↓↓↓
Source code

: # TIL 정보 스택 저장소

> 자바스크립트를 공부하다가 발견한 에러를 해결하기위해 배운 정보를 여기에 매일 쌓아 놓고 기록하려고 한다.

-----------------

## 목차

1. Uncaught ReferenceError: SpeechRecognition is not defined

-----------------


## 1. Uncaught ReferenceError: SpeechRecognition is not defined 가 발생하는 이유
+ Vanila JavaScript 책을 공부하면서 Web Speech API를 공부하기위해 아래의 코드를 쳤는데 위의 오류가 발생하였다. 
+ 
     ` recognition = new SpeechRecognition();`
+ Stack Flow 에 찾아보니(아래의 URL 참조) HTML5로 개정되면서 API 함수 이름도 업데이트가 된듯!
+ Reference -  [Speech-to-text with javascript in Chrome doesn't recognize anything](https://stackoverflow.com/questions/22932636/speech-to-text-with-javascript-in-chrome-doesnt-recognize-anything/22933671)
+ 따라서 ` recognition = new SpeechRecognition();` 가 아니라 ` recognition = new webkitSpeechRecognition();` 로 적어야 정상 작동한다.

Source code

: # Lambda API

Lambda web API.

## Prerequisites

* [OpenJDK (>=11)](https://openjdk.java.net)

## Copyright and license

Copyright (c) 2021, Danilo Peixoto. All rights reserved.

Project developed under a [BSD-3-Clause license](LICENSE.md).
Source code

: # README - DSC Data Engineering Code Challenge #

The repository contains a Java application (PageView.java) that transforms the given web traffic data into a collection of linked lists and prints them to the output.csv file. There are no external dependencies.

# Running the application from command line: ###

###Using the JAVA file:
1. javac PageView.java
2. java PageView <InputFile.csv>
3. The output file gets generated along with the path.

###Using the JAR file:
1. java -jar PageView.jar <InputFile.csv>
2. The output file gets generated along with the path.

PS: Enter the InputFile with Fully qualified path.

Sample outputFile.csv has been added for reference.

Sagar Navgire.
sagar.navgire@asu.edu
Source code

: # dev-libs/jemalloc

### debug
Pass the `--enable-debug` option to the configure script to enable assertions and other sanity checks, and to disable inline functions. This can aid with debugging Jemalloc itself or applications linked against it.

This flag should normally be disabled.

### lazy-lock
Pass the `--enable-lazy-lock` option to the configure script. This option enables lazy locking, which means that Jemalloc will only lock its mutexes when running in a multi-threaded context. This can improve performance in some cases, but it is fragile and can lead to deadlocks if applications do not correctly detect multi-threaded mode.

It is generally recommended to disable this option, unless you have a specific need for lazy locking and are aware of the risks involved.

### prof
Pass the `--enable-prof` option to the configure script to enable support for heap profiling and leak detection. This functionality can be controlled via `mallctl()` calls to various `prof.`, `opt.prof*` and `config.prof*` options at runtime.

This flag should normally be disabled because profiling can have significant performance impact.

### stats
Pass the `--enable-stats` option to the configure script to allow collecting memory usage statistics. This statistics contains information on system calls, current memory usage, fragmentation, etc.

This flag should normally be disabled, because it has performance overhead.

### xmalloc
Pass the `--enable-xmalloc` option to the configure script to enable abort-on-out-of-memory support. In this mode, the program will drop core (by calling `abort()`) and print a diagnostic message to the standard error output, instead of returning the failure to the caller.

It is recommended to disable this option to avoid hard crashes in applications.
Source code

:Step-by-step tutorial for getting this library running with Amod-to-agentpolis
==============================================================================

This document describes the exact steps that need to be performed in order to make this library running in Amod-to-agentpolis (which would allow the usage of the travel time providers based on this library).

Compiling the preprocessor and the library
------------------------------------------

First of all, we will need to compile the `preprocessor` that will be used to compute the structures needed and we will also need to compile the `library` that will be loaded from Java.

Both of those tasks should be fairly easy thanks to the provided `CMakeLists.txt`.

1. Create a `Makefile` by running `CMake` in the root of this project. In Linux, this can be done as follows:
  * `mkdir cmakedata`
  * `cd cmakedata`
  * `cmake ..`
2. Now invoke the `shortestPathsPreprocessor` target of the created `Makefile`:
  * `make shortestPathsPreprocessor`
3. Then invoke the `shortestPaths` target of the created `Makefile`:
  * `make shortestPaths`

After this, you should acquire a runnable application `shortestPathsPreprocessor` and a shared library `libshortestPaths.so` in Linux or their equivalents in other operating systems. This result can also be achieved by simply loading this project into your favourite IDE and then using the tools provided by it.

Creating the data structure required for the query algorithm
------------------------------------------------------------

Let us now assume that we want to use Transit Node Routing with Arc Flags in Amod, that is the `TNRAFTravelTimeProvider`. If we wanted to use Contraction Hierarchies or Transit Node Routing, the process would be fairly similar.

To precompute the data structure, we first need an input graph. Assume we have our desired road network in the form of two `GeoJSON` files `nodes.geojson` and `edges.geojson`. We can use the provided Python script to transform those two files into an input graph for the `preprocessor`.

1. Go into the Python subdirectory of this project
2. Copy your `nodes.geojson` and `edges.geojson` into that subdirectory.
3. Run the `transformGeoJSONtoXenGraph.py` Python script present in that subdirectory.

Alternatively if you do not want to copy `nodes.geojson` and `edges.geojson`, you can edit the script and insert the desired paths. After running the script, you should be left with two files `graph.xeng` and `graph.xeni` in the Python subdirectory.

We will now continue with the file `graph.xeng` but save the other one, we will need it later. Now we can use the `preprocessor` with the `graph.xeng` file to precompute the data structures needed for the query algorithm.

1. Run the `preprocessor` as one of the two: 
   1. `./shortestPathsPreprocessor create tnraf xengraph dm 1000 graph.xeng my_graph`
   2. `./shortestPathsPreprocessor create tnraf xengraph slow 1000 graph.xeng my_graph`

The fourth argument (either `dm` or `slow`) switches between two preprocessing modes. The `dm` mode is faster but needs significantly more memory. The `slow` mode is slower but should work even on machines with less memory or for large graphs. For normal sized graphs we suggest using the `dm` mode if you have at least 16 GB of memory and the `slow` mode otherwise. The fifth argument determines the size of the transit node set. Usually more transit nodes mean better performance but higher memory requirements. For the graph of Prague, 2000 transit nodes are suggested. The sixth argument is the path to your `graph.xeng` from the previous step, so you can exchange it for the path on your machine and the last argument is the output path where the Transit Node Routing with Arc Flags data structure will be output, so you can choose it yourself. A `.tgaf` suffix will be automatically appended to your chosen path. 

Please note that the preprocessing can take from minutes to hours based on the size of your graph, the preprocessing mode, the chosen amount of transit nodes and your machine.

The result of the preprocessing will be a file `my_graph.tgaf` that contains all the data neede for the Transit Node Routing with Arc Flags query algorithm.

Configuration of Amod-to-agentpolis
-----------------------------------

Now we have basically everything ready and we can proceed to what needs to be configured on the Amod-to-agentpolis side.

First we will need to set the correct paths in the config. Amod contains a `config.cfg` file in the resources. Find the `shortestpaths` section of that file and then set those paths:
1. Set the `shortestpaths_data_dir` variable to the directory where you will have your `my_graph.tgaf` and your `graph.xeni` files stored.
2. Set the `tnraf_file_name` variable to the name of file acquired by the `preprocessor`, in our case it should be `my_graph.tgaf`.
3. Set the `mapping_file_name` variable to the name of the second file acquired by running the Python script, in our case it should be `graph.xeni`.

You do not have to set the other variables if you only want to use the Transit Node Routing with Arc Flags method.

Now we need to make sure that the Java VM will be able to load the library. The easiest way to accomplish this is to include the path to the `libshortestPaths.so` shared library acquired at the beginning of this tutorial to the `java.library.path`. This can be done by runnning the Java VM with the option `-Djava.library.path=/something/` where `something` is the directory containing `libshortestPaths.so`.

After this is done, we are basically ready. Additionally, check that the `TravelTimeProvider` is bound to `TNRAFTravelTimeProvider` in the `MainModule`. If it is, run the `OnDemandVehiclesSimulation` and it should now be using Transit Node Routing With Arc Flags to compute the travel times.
↑↑↑
#### TASK PROMPT:
What is needed is a word-for-word copy of the material above.

#### RESULT FOR THIS TASK:
Source code

: # TIL 정보 스택 저장소

> 자바스크립트를 공부하다가 발견한 에러를 해결하기위해 배운 정보를 여기에 매일 쌓아 놓고 기록하려고 한다.

-----------------

## 목차

1. Uncaught ReferenceError: SpeechRecognition is not defined

-----------------


## 1. Uncaught ReferenceError: SpeechRecognition is not defined 가 발생하는 이유
+ Vanila JavaScript 책을 공부하면서 Web Speech API를 공부하기위해 아래의 코드를 쳤는데 위의 오류가 발생하였다. 
+ 
     ` recognition = new SpeechRecognition();`
+ Stack Flow 에 찾아보니(아래의 URL 참조) HTML5로 개정되면서 API 함수 이름도 업데이트가 된듯!
+ Reference -  [Speech-to-text with javascript in Chrome doesn't recognize anything](https://stackoverflow.com/questions/22932636/speech-to-text-with-javascript-in-chrome-doesnt-recognize-anything/22933671)
+ 따라서 ` recognition = new SpeechRecognition();` 가 아니라 ` recognition = new webkitSpeechRecognition();` 로 적어야 정상 작동한다.

Source code

: # Lambda API

Lambda web API.

## Prerequisites

* [OpenJDK (>=11)](https://openjdk.java.net)

## Copyright and license

Copyright (c) 2021, Danilo Peixoto. All rights reserved.

Project developed under a [BSD-3-Clause license](LICENSE.md).
Source code

: # README - DSC Data Engineering Code Challenge #

The repository contains a Java application (PageView.java) that transforms the given web traffic data into a collection of linked lists and prints them to the output.csv file. There are no external dependencies.

# Running the application from command line: ###

###Using the JAVA file:
1. javac PageView.java
2. java PageView <InputFile.csv>
3. The output file gets generated along with the path.

###Using the JAR file:
1. java -jar PageView.jar <InputFile.csv>
2. The output file gets generated along with the path.

PS: Enter the InputFile with Fully qualified path.

Sample outputFile.csv has been added for reference.

Sagar Navgire.
sagar.navgire@asu.edu
Source code

: # dev-libs/jemalloc

### debug
Pass the `--enable-debug` option to the configure script to enable assertions and other sanity checks, and to disable inline functions. This can aid with debugging Jemalloc itself or applications linked against it.

This flag should normally be disabled.

### lazy-lock
Pass the `--enable-lazy-lock` option to the configure script. This option enables lazy locking, which means that Jemalloc will only lock its mutexes when running in a multi-threaded context. This can improve performance in some cases, but it is fragile and can lead to deadlocks if applications do not correctly detect multi-threaded mode.

It is generally recommended to disable this option, unless you have a specific need for lazy locking and are aware of the risks involved.

### prof
Pass the `--enable-prof` option to the configure script to enable support for heap profiling and leak detection. This functionality can be controlled via `mallctl()` calls to various `prof.`, `opt.prof*` and `config.prof*` options at runtime.

This flag should normally be disabled because profiling can have significant performance impact.

### stats
Pass the `--enable-stats` option to the configure script to allow collecting memory usage statistics. This statistics contains information on system calls, current memory usage, fragmentation, etc.

This flag should normally be disabled, because it has performance overhead.

### xmalloc
Pass the `--enable-xmalloc` option to the configure script to enable abort-on-out-of-memory support. In this mode, the program will drop core (by calling `abort()`) and print a diagnostic message to the standard error output, instead of returning the failure to the caller.

It is recommended to disable this option to avoid hard crashes in applications.
Source code

:Step-by-step tutorial for getting this library running with Amod-to-agentpolis
==============================================================================

This document describes the exact steps that need to be performed in order to make this library running in Amod-to-agentpolis (which would allow the usage of the travel time providers based on this library).

Compiling the preprocessor and the library
------------------------------------------

First of all, we will need to compile the `preprocessor` that will be used to compute the structures needed and we will also need to compile the `library` that will be loaded from Java.

Both of those tasks should be fairly easy thanks to the provided `CMakeLists.txt`.

1. Create a `Makefile` by running `CMake` in the root of this project. In Linux, this can be done as follows:
  * `mkdir cmakedata`
  * `cd cmakedata`
  * `cmake ..`
2. Now invoke the `shortestPathsPreprocessor` target of the created `Makefile`:
  * `make shortestPathsPreprocessor`
3. Then invoke the `shortestPaths` target of the created `Makefile`:
  * `make shortestPaths`

After this, you should acquire a runnable application `shortestPathsPreprocessor` and a shared library `libshortestPaths.so` in Linux or their equivalents in other operating systems. This result can also be achieved by simply loading this project into your favourite IDE and then using the tools provided by it.

Creating the data structure required for the query algorithm
------------------------------------------------------------

Let us now assume that we want to use Transit Node Routing with Arc Flags in Amod, that is the `TNRAFTravelTimeProvider`. If we wanted to use Contraction Hierarchies or Transit Node Routing, the process would be fairly similar.

To precompute the data structure, we first need an input graph. Assume we have our desired road network in the form of two `GeoJSON` files `nodes.geojson` and `edges.geojson`. We can use the provided Python script to transform those two files into an input graph for the `preprocessor`.

1. Go into the Python subdirectory of this project
2. Copy your `nodes.geojson` and `edges.geojson` into that subdirectory.
3. Run the `transformGeoJSONtoXenGraph.py` Python script present in that subdirectory.

Alternatively if you do not want to copy `nodes.geojson` and `edges.geojson`, you can edit the script and insert the desired paths. After running the script, you should be left with two files `graph.xeng` and `graph.xeni` in the Python subdirectory.

We will now continue with the file `graph.xeng` but save the other one, we will need it later. Now we can use the `preprocessor` with the `graph.xeng` file to precompute the data structures needed for the query algorithm.

1. Run the `preprocessor` as one of the two: 
   1. `./shortestPathsPreprocessor create tnraf xengraph dm 1000 graph.xeng my_graph`
   2. `./shortestPathsPreprocessor create tnraf xengraph slow 1000 graph.xeng my_graph`

The fourth argument (either `dm` or `slow`) switches between two preprocessing modes. The `dm` mode is faster but needs significantly more memory. The `slow` mode is slower but should work even on machines with less memory or for large graphs. For normal sized graphs we suggest using the `dm` mode if you have at least 16 GB of memory and the `slow` mode otherwise. The fifth argument determines the size of the transit node set. Usually more transit nodes mean better performance but higher memory requirements. For the graph of Prague, 2000 transit nodes are suggested. The sixth argument is the path to your `graph.xeng` from the previous step, so you can exchange it for the path on your machine and the last argument is the output path where the Transit Node Routing with Arc Flags data structure will be output, so you can choose it yourself. A `.tgaf` suffix will be automatically appended to your chosen path. 

Please note that the preprocessing can take from minutes to hours based on the size of your graph, the preprocessing mode, the chosen amount of transit nodes and your machine.

The result of the preprocessing will be a file `my_graph.tgaf` that contains all the data neede for the Transit Node Routing with Arc Flags query algorithm.

Configuration of Amod-to-agentpolis
-----------------------------------

Now we have basically everything ready and we can proceed to what needs to be configured on the Amod-to-agentpolis side.

First we will need to set the correct paths in the config. Amod contains a `config.cfg` file in the resources. Find the `shortestpaths` section of that file and then set those paths:
1. Set the `shortestpaths_data_dir` variable to the directory where you will have your `my_graph.tgaf` and your `graph.xeni` files stored.
2. Set the `tnraf_file_name` variable to the name of file acquired by the `preprocessor`, in our case it should be `my_graph.tgaf`.
3. Set the `mapping_file_name` variable to the name of the second file acquired by running the Python script, in our case it should be `graph.xeni`.

You do not have to set the other variables if you only want to use the Transit Node Routing with Arc Flags method.

Now we need to make sure that the Java VM will be able to load the library. The easiest way to accomplish this is to include the path to the `libshortestPaths.so` shared library acquired at the beginning of this tutorial to the `java.library.path`. This can be done by runnning the Java VM with the option `-Djava.library.path=/something/` where `something` is the directory containing `libshortestPaths.so`.

After this is done, we are basically ready. Additionally, check that the `TravelTimeProvider` is bound to `TNRAFTravelTimeProvider` in the `MainModule`. If it is, run the `OnDemandVehiclesSimulation` and it should now be using Transit Node Routing With Arc Flags to compute the travel times.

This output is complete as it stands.